= Climate Resilience Certificate =

A Climate Resilience Certificate is a proposed European instrument aimed at standardising the assessment and demonstration of resilience to climate-related risks in real estate. It was introduced in a research project at RISE in Sweden in 2021 and presented in a report in 2023.

The concept was referenced in the European Commission’s Climate Resilience Dialogue final report. Within that dialogue, the idea of Climate Resilience Certificates in Sweden appeared as an example of a standardised climate‑risk assessment for real estate. In the final report it was listed as a proposed action to "consider introducing climate resilience certificates and/or a requirement to provide information on climate hazards to prospective house buyers and renters".

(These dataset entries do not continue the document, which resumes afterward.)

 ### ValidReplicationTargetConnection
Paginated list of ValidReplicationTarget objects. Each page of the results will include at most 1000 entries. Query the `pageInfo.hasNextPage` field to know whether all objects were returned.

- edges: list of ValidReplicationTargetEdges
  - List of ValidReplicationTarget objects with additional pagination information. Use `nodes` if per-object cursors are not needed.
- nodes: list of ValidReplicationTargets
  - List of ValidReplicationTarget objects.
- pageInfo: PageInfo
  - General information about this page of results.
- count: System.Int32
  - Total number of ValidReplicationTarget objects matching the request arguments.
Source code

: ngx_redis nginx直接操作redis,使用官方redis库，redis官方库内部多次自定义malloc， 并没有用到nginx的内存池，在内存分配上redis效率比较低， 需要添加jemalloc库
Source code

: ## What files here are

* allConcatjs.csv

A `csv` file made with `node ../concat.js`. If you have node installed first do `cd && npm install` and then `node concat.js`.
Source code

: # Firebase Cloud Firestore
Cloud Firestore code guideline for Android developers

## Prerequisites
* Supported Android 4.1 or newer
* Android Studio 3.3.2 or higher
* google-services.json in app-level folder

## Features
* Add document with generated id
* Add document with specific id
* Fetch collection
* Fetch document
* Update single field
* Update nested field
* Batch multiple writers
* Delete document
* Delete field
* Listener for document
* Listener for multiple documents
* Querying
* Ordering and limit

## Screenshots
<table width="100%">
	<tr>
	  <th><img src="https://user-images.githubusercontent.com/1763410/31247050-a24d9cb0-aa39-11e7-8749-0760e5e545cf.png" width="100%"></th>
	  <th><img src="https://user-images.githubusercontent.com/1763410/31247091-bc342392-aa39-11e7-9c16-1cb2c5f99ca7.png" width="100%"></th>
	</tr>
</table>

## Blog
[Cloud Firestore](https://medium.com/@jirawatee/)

== Discussion in different countries ==

=== Denmark and Germany ===
It has also been discussed in the European Covered Bond Council publication The ECBC Covered Bond Fact Book 2025 by representatives from Danske Bank and the German association for mortgage lending banks.

=== Sweden ===
The trade organisation for insurance companies Svensk försäkring and RISE have promoted Climate Resilience Certificates on a European level in response to a public inquiery proposing not to have a national Climate Resilience Certifigates system at the moment. Major Swedish newspapers have also mentioned Climate Resilience Certificates (Klimatresiliensdeklarationer in Swedish) as a potential future scheme to strengthening the incentives for climate adaptation, and provide banks, insurance companies and investors with a standardised classification for reporting.